**EXTRACTED RECORDS**
%%

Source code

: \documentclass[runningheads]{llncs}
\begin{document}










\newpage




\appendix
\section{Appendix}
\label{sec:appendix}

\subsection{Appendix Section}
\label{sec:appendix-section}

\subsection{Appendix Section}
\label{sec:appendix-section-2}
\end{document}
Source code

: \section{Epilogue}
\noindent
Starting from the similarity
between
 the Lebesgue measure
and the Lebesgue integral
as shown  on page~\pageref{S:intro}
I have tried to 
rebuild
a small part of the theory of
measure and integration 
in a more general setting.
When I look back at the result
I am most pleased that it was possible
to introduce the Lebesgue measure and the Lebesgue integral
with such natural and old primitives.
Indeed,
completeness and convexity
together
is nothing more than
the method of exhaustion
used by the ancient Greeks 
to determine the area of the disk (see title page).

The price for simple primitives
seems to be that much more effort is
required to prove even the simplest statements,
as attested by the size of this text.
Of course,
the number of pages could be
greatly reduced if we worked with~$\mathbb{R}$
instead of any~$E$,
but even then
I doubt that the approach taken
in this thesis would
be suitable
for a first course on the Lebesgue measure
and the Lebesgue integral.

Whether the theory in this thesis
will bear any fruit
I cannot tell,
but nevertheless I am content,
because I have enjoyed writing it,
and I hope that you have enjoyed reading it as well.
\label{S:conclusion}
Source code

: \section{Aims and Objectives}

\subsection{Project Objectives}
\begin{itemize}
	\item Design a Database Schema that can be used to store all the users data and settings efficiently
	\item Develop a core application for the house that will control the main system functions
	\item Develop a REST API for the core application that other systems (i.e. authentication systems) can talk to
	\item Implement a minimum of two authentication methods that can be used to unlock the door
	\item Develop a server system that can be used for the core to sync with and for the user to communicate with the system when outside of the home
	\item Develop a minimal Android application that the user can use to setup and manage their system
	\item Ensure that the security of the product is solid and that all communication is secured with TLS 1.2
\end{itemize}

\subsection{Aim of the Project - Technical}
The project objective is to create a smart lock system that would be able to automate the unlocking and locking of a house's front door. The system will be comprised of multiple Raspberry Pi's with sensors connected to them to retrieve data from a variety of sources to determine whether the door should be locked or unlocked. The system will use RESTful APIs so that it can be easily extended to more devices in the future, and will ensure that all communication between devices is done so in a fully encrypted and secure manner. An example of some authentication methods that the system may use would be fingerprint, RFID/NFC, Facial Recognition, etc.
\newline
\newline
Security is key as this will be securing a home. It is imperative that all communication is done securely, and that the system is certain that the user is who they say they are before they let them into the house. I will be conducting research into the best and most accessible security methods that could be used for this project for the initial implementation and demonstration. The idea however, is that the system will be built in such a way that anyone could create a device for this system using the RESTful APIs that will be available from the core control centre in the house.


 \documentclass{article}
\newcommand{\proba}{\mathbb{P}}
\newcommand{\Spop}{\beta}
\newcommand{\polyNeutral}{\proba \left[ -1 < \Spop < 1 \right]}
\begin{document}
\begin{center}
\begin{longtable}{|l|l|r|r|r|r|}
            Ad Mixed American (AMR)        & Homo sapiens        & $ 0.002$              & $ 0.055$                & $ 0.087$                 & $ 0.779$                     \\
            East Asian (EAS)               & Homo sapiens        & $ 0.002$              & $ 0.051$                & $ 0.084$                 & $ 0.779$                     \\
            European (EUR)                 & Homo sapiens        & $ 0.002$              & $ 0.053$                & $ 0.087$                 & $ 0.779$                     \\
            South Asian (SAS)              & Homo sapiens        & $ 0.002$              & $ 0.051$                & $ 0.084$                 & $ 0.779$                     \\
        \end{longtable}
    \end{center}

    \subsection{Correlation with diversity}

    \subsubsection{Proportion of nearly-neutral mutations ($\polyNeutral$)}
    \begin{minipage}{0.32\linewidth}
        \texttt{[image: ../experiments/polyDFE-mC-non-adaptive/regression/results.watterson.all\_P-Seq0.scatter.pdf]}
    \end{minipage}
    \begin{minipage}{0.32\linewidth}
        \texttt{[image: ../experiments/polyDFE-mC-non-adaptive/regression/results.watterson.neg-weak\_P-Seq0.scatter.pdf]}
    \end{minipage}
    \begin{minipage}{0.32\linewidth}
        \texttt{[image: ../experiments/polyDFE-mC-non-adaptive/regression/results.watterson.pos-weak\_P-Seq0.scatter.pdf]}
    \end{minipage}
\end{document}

%%
%%

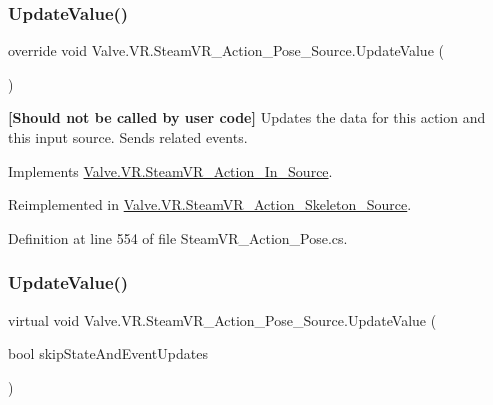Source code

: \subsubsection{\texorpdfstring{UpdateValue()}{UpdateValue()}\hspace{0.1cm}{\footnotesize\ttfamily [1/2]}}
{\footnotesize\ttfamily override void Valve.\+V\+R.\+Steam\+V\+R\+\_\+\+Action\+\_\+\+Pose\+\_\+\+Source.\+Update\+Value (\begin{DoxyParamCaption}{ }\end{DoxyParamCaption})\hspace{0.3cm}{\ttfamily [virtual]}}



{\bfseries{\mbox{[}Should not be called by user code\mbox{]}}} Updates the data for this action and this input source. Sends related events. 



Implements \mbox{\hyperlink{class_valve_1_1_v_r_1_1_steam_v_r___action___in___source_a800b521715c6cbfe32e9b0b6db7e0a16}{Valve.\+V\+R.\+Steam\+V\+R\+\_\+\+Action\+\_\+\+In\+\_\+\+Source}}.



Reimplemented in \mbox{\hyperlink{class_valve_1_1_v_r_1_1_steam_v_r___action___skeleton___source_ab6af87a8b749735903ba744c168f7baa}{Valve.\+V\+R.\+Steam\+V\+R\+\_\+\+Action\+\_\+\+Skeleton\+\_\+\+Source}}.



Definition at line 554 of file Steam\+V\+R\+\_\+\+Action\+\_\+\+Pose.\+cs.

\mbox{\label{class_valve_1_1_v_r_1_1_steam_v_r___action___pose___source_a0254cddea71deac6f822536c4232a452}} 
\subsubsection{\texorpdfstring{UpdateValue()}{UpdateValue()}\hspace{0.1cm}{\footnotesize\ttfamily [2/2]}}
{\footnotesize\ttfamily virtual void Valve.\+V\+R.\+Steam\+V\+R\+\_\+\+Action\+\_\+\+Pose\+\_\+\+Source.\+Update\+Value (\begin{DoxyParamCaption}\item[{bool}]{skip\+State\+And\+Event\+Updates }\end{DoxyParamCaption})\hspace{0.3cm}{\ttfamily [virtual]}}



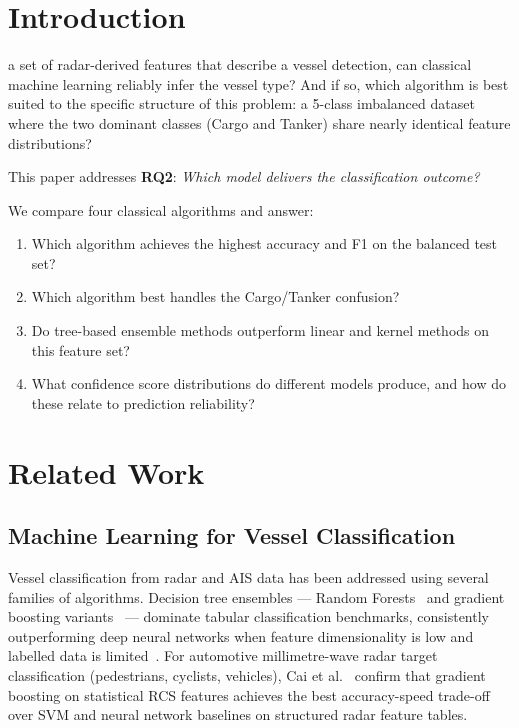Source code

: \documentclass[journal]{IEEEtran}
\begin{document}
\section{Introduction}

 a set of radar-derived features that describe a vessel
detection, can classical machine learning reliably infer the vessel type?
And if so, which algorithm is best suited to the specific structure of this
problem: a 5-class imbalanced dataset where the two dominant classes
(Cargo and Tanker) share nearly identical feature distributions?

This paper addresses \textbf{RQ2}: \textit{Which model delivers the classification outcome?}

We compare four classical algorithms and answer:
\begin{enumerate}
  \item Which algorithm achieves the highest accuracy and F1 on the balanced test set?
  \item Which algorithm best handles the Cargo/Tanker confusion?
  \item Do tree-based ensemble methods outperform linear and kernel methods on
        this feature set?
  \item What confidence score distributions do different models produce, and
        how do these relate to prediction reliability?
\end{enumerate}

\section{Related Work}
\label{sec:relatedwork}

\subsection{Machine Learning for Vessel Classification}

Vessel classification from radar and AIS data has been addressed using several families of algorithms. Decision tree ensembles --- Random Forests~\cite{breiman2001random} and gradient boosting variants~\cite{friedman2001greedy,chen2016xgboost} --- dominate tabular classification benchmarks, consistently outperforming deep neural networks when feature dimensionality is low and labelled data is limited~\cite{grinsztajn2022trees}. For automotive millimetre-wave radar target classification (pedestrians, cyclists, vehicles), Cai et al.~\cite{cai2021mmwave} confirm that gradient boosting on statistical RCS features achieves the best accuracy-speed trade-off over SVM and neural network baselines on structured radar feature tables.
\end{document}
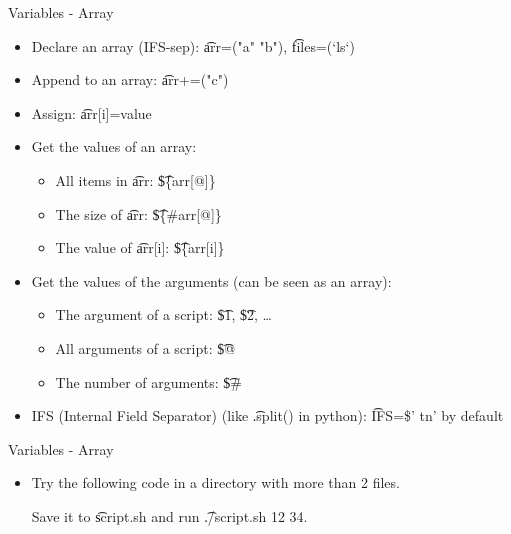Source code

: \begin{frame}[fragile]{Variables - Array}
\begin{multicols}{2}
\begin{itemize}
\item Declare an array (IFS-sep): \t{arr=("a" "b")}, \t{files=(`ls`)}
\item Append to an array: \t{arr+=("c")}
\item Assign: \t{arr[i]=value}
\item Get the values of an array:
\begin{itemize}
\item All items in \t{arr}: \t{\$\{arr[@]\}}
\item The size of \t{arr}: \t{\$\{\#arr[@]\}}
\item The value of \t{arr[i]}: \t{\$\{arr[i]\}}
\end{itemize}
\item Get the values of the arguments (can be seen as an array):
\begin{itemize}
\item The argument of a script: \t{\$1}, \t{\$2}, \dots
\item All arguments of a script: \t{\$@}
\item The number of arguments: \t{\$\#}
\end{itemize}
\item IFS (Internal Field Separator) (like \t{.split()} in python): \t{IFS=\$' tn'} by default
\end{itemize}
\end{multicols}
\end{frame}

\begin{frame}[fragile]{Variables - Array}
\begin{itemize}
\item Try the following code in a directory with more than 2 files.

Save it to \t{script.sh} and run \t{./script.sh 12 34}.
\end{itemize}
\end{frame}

%%

**INSTRUCTIONS TO FOLLOW**
Given the records above, reproduce precisely and only the lines between the line holding "to determine the" and the line holding "manage their system", inclusive.

**RESPONSE AREA**
to determine the area of the disk (see title page).

The price for simple primitives
seems to be that much more effort is
required to prove even the simplest statements,
as attested by the size of this text.
Of course,
the number of pages could be
greatly reduced if we worked with~$\mathbb{R}$
instead of any~$E$,
but even then
I doubt that the approach taken
in this thesis would
be suitable
for a first course on the Lebesgue measure
and the Lebesgue integral.

Whether the theory in this thesis
will bear any fruit
I cannot tell,
but nevertheless I am content,
because I have enjoyed writing it,
and I hope that you have enjoyed reading it as well.
\label{S:conclusion}
Source code

: \section{Aims and Objectives}

\subsection{Project Objectives}
\begin{itemize}
	\item Design a Database Schema that can be used to store all the users data and settings efficiently
	\item Develop a core application for the house that will control the main system functions
	\item Develop a REST API for the core application that other systems (i.e. authentication systems) can talk to
	\item Implement a minimum of two authentication methods that can be used to unlock the door
	\item Develop a server system that can be used for the core to sync with and for the user to communicate with the system when outside of the home
	\item Develop a minimal Android application that the user can use to setup and manage their system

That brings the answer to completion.